Une oeuvre dynamique et puissante, pleine d'émotions et très physique, mais dansée avec tellement de légèreté sur une musique envoûtante… Une mise en scène brillante de l'histoire annoncée.
Un spectacle dont on sort repu, une prestation saluée par le public par des bravos et un « standing ovation ».
RECIT DU SPECTACLE
D'abord le silence.
Des ombres qui se meuvent sur le tempo d'une musique intérieure, des corps qui apparaissent dans la pénombre.

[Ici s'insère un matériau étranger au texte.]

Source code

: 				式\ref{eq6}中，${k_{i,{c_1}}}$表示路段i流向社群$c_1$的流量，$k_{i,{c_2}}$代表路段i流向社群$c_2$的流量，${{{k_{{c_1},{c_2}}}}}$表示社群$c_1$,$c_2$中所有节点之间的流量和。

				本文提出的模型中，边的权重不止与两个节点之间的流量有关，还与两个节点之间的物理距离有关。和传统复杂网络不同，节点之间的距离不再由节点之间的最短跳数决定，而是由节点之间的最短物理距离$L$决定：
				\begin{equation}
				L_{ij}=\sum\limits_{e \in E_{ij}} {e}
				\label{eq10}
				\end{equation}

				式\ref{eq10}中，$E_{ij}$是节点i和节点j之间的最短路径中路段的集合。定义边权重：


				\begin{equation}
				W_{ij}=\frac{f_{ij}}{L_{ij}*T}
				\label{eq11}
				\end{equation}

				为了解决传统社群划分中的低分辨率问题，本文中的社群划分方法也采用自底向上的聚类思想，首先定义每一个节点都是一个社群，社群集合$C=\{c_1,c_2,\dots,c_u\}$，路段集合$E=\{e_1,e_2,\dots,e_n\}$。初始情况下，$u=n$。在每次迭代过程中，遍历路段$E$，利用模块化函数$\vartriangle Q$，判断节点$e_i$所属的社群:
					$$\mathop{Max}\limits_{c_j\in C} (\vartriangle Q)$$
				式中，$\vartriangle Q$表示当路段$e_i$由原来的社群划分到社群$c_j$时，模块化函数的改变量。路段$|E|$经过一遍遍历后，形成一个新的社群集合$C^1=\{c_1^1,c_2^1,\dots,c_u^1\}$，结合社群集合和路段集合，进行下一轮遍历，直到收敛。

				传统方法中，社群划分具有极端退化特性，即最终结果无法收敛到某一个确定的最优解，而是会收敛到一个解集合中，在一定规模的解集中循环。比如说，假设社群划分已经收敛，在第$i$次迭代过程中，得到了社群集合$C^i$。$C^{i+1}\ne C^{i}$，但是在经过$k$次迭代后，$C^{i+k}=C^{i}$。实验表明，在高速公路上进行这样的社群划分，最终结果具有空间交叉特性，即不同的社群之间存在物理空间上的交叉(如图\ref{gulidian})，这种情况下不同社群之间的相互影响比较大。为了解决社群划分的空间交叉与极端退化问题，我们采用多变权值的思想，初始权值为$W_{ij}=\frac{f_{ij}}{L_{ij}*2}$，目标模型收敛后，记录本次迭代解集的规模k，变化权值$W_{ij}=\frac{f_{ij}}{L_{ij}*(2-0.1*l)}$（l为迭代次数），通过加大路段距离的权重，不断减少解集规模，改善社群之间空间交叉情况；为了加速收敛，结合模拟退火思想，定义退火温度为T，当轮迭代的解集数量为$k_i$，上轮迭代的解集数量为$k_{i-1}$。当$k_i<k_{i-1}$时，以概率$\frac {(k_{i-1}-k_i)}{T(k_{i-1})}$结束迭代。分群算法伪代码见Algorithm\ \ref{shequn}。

Puis le murmure d'une crécelle, un puits de lumière, le rythme qui s'accélère.
Qui suis-je ?
Un ballet noir au ras du sol.
Rapides et légers, les corps s'agitent, tourbillonnent, rebondissent sans arrêt, atterrissent pour repartir aussitôt et envahissent l'espace.
Qui dois-je écouter ?
Mes pensées prennent forme.
Liés par une bande de tissu, chaque corps a besoin de l'autre : l'un se détache, l'autre le retient ; l'un s'en va, l'autre le ramène. L'étoffe se roule et se déroule, s'étire et enveloppe pour finalement tisser une toile dans laquelle je me laisse prendre pour m'isoler.
Je dois choisir ma voie.
Puis dans une ambiance bleue où se confondent la mer et le ciel, je prends mon envol. Des cœurs battent. Mus par une musique envoûtante, gestes lents et ondulations m'emportent vers ma liberté.
La lumière est là, éclatante, et avec elle la vie.
Joie et allégresse animent les danseurs dans la chorégraphie pétillante d'une danse debout.